_Problem requirements_
Output the lines from the top of the entries below to the line with "- Elaboración de un programa de detalle", both included, exactly and without pictures.
════════
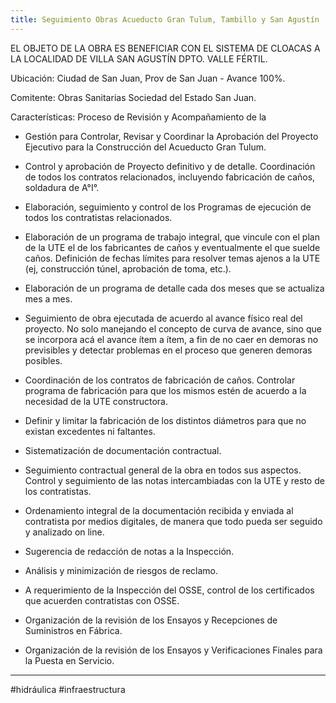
 ```yaml
---
title: Seguimiento Obras Acueducto Gran Tulum, Tambillo y San Agustín
---
```


EL OBJETO DE LA OBRA ES BENEFICIAR CON EL SISTEMA DE CLOACAS A LA LOCALIDAD DE VILLA SAN AGUSTÍN DPTO. VALLE FÉRTIL. 

Ubicación: Ciudad de San Juan, Prov de San Juan - Avance 100%.

Comitente: Obras Sanitarias Sociedad del Estado San Juan.

Características: Proceso de Revisión y Acompañamiento de la

- Gestión para Controlar, Revisar y Coordinar la Aprobación del Proyecto Ejecutivo para la Construcción del Acueducto Gran Tulum.
  
- Control y aprobación de Proyecto definitivo y de detalle. Coordinación de todos los contratos relacionados, incluyendo fabricación de caños, soldadura de A°I°.
  
- Elaboración, seguimiento y control de los Programas de ejecución de todos los contratistas relacionados.
  
- Elaboración de un programa de trabajo integral, que vincule con el plan de la UTE el de los fabricantes de caños y eventualmente el que suelde caños. Definición de fechas límites para resolver temas ajenos a la UTE (ej, construcción túnel, aprobación de toma, etc.).
  
- Elaboración de un programa de detalle cada dos meses que se actualiza mes a mes. 

- Seguimiento de obra ejecutada de acuerdo al avance físico real del proyecto. No solo manejando el concepto de curva de avance, sino que se incorpora acá el avance ítem a ítem, a fin de no caer en demoras no previsibles y detectar problemas en el proceso que generen demoras posibles.
  
- Coordinación de los contratos de fabricación de caños. Controlar programa de fabricación para que los mismos estén de acuerdo a la necesidad de la UTE constructora.
  
- Definir y limitar la fabricación de los distintos diámetros para que no existan excedentes ni faltantes.
  
- Sistematización de documentación contractual.
  
- Seguimiento contractual general de la obra en todos sus aspectos. Control y seguimiento de las notas intercambiadas con la UTE y resto de los contratistas.
  
- Ordenamiento integral de la documentación recibida y enviada al contratista por medios digitales, de manera que todo pueda ser seguido y analizado on line.
  
- Sugerencia de redacción de notas a la Inspección.
  
- Análisis y minimización de riesgos de reclamo. 
  
- A requerimiento de la Inspección del OSSE, control de los certificados que acuerden contratistas con OSSE.
  
- Organización de la revisión de los Ensayos y Recepciones de Suministros en Fábrica.
  
- Organización de la revisión de los Ensayos y Verificaciones Finales para la Puesta en Servicio.

---
#hidráulica #infraestructura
════════
_Answer section_
 ```yaml
---
title: Seguimiento Obras Acueducto Gran Tulum, Tambillo y San Agustín
---
```


EL OBJETO DE LA OBRA ES BENEFICIAR CON EL SISTEMA DE CLOACAS A LA LOCALIDAD DE VILLA SAN AGUSTÍN DPTO. VALLE FÉRTIL. 

Ubicación: Ciudad de San Juan, Prov de San Juan - Avance 100%.

Comitente: Obras Sanitarias Sociedad del Estado San Juan.

Características: Proceso de Revisión y Acompañamiento de la

- Gestión para Controlar, Revisar y Coordinar la Aprobación del Proyecto Ejecutivo para la Construcción del Acueducto Gran Tulum.
  
- Control y aprobación de Proyecto definitivo y de detalle. Coordinación de todos los contratos relacionados, incluyendo fabricación de caños, soldadura de A°I°.
  
- Elaboración, seguimiento y control de los Programas de ejecución de todos los contratistas relacionados.
  
- Elaboración de un programa de trabajo integral, que vincule con el plan de la UTE el de los fabricantes de caños y eventualmente el que suelde caños. Definición de fechas límites para resolver temas ajenos a la UTE (ej, construcción túnel, aprobación de toma, etc.).
  
- Elaboración de un programa de detalle cada dos meses que se actualiza mes a mes. 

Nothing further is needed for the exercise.